9. Unparsed Entity Information Item – There is an unparsed entity information item for each unparsed general entity declared in the DTD. An unparsed entity references non-XML data – data that the XML processor is not expected to parse – such as a gif image. Unparsed entity properties include:

a. [name] – the name of the entity.

b. [system identifier] – the system identifier of the unparsed entity, as it appears in the DOCTYPE declaration.

c. [public identifier] – the normalized⁹ public identifier of the unparsed entity.

d. [notation name] – the notation name associated with the unparsed entity.

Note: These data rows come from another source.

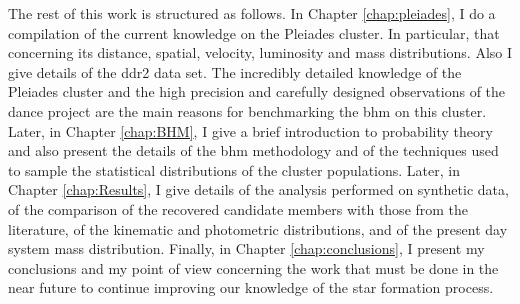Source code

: The rest of this work is structured as follows. In Chapter \ref{chap:pleiades}, I do a compilation of the current knowledge on the Pleiades cluster. In particular, that concerning its distance, spatial, velocity, luminosity and mass distributions. Also I give details of the \gls{ddr2} data set. The incredibly detailed knowledge of the Pleiades cluster and the high precision and carefully designed observations of the \gls{dance} project are the main reasons for benchmarking the \gls{bhm} on this cluster. Later, in Chapter \ref{chap:BHM}, I give a brief introduction to probability theory and also present the details of the \gls{bhm} methodology and of the techniques used to sample the statistical distributions of the cluster populations. Later, in Chapter \ref{chap:Results}, I give details of the analysis performed on synthetic data, of the comparison of the recovered candidate members with those from the literature, of the kinematic and photometric distributions, and of the present day system mass distribution.  Finally, in Chapter \ref{chap:conclusions}, I present my conclusions and my point of view concerning the work that must be done in the near future to continue improving our knowledge of the star formation process.



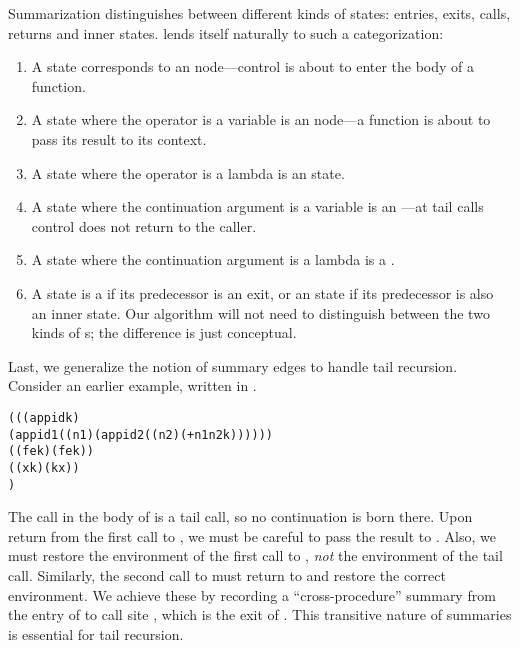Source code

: \documentclass{LMCS}
\theoremstyle{definition} \newtheorem{property}[thm]{Property}
\begin{document}
Summarization distinguishes between different kinds of states: entries, exits, 
calls, returns and inner states.
\cps{} lends itself naturally to such a categorization:
\begin{enumerate}[]
\item
  A \dluapply{} state corresponds to an  node---control is about to 
  enter the body of a function.
\item
  A \dlceval{} state where the operator is a variable is an  
  node---a function is about to pass its result to its context.
\item
  A \dlceval{} state where the operator is a lambda is an  state.
\item
  A \dlueval{} state where the continuation argument is a variable 
  is an ---at tail calls control does not return to the caller.
\item
  A \dlueval{} state where the continuation argument is a lambda is a .
\item
  A \dlcapply{} state is a  if its predecessor is an exit, 
  or an  state if its predecessor is also an inner state.
  Our algorithm will not need to distinguish between the two kinds of
  \dlcapply{}s; the difference is just conceptual.
\end{enumerate}\medskip

\noindent Last, we generalize the notion of summary edges to handle tail recursion.
Consider an earlier example, written in \cps.
\begin{center}
  \begin{minipage}{0.75\columnwidth}
    \begin{alltt}
((\lam(app id k) 
   (app id 1 ((n1) (app id 2 ((n2) (+ n1 n2 k))))))
 (\lam(f e k) (f e k))
 (\lam(x k) (k x))
 \haltcont) \end{alltt}    
  \end{minipage}
\end{center}
The call  in the body of  is a tail call, so no continuation
is born there.
Upon return from the first call to , we must be careful to pass the 
result to .
Also, we must restore the environment of the first call to , \emph{not}
the environment of the tail call.
Sim\-i\-lar\-ly, the second call to  must return to  and restore
the correct environment.
We achieve these by recording a ``cross-procedure'' summary from the entry of 
 to call site , which is the exit of .
This transitive nature of summaries is essential for tail recursion.
\end{document}
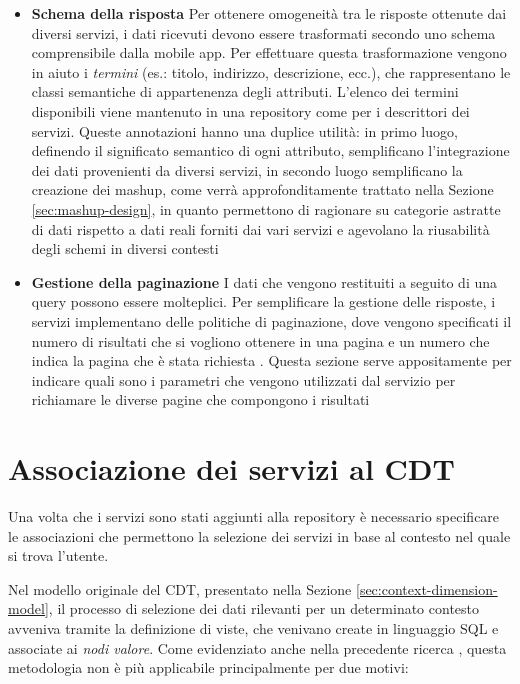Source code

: \begin{itemize}
\begin{enumerate}
	\end{enumerate}
	\item \textbf{Schema della risposta}
	Per ottenere omogeneità tra le risposte ottenute dai diversi servizi, i dati ricevuti devono essere trasformati secondo uno schema comprensibile dalla mobile app. Per effettuare questa trasformazione vengono in aiuto i \emph{termini} (es.: titolo, indirizzo, descrizione, ecc.), che rappresentano le classi semantiche di appartenenza degli attributi. L'elenco dei termini disponibili viene mantenuto in una repository come per i descrittori dei servizi. Queste annotazioni hanno una duplice utilità: in primo luogo, definendo il significato semantico di ogni attributo, semplificano l'integrazione dei dati provenienti da diversi servizi, in secondo luogo semplificano la creazione dei mashup, come verrà approfonditamente trattato nella Sezione \ref{sec:mashup-design}, in quanto permettono di ragionare su categorie astratte di dati rispetto a dati reali forniti dai vari servizi e agevolano la riusabilità degli schemi in diversi contesti 
	\item \textbf{Gestione della paginazione}
	I dati che vengono restituiti a seguito di una query possono essere molteplici. Per semplificare la gestione delle risposte, i servizi implementano delle politiche di paginazione, dove vengono specificati il numero di risultati che si vogliono ottenere in una pagina e un numero che indica la pagina che è stata richiesta \cite{masse2011rest}. Questa sezione serve appositamente per indicare quali sono i parametri che vengono utilizzati dal servizio per richiamare le diverse pagine che compongono i risultati
\end{itemize}

\section{Associazione dei servizi al CDT\label{sec:associazione-servizi-cdt}}

Una volta che i servizi sono stati aggiunti alla repository è necessario specificare le associazioni che permettono la selezione dei servizi in base al contesto nel quale si trova l'utente.

Nel modello originale del CDT, presentato nella Sezione \ref{sec:context-dimension-model}, il processo di selezione dei dati rilevanti per un determinato contesto avveniva tramite la definizione di viste, che venivano create in linguaggio SQL e associate ai \emph{nodi valore}. Come evidenziato anche nella precedente ricerca \cite{rizzo2015progettazione}, questa metodologia non è più applicabile principalmente per due motivi:


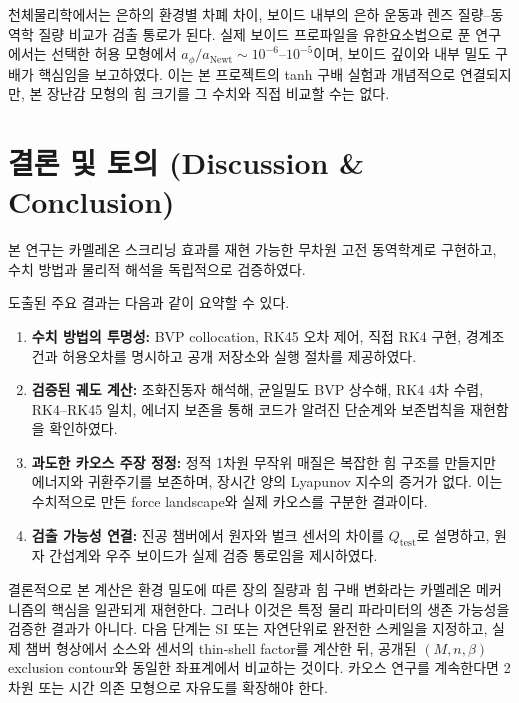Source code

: \documentclass[11pt, a4paper]{article}
\begin{document}
천체물리학에서는 은하의 환경별 차폐 차이, 보이드 내부의 은하 운동과 렌즈 질량--동역학 질량 비교가 검출 통로가 된다. 실제 보이드 프로파일을 유한요소법으로 푼 연구에서는 선택한 허용 모형에서 $a_{\phi}/a_{\mathrm{Newt}}\sim10^{-6}$--$10^{-5}$이며, 보이드 깊이와 내부 밀도 구배가 핵심임을 보고하였다\cite{Tamosiunas2022}. 이는 본 프로젝트의 tanh 구배 실험과 개념적으로 연결되지만, 본 장난감 모형의 힘 크기를 그 수치와 직접 비교할 수는 없다.

\section{결론 및 토의 (Discussion \& Conclusion)}

본 연구는 카멜레온 스크리닝 효과를 재현 가능한 무차원 고전 동역학계로 구현하고, 수치 방법과 물리적 해석을 독립적으로 검증하였다.

도출된 주요 결과는 다음과 같이 요약할 수 있다.
\begin{enumerate}
    \item \textbf{수치 방법의 투명성:} BVP collocation, RK45 오차 제어, 직접 RK4 구현, 경계조건과 허용오차를 명시하고 공개 저장소와 실행 절차를 제공하였다.
    \item \textbf{검증된 궤도 계산:} 조화진동자 해석해, 균일밀도 BVP 상수해, RK4 4차 수렴, RK4--RK45 일치, 에너지 보존을 통해 코드가 알려진 단순계와 보존법칙을 재현함을 확인하였다.
    \item \textbf{과도한 카오스 주장 정정:} 정적 1차원 무작위 매질은 복잡한 힘 구조를 만들지만 에너지와 귀환주기를 보존하며, 장시간 양의 Lyapunov 지수의 증거가 없다. 이는 수치적으로 만든 force landscape와 실제 카오스를 구분한 결과이다.
    \item \textbf{검출 가능성 연결:} 진공 챔버에서 원자와 벌크 센서의 차이를 $Q_{\mathrm{test}}$로 설명하고, 원자 간섭계와 우주 보이드가 실제 검증 통로임을 제시하였다.
\end{enumerate}

결론적으로 본 계산은 환경 밀도에 따른 장의 질량과 힘 구배 변화라는 카멜레온 메커니즘의 핵심을 일관되게 재현한다. 그러나 이것은 특정 물리 파라미터의 생존 가능성을 검증한 결과가 아니다. 다음 단계는 SI 또는 자연단위로 완전한 스케일을 지정하고, 실제 챔버 형상에서 소스와 센서의 thin-shell factor를 계산한 뒤, 공개된 $(M,n,\beta)$ exclusion contour와 동일한 좌표계에서 비교하는 것이다. 카오스 연구를 계속한다면 2차원 또는 시간 의존 모형으로 자유도를 확장해야 한다.
\end{document}
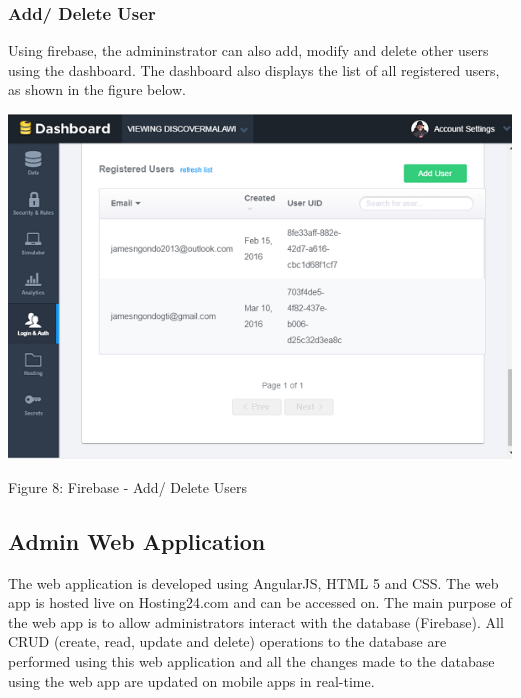 \paragraph{}
\subsubsection{Add/ Delete User}
Using firebase, the admininstrator can also add, modify and delete other users using the dashboard. The dashboard also displays the list of all registered users, as shown in the figure below.
\begin{center}    
	\includegraphics{img/delete_add.png}
\end{center}
\begin{center}
	Figure 8: Firebase - Add/ Delete Users
\end{center}

\paragraph{}
\subsection{Admin Web Application}
The web application is developed using AngularJS, HTML 5 and CSS. The web app is hosted live on Hosting24.com and can be accessed on\cite{hosting24}. The main purpose of the web app is to allow administrators interact with the database (Firebase). All CRUD (create, read, update and delete) operations to the database are performed using this web application and all the changes made to the database using the web app are updated on mobile apps in real-time.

e. [notation] – the information item for the notation named in [notation name].¹⁰

10. Notation Information Item – There is a notation information item for each notation declared in the DTD. Notation properties include:

a. [name] – the name of the notation.

b. [system identifier] – the system identifier of the external DTD subset, as it appears in the DOCTYPE declaration.

c. [public identifier] – the normalized public identifier of the notation.

11. Namespace Information Item – For every element, there is a namespace information item for each of its in-scope namespaces. Namespace properties are:

a. [prefix] – the namespace prefix.

b. [namespace name] – the namespace name (URI) to which the prefix is bound.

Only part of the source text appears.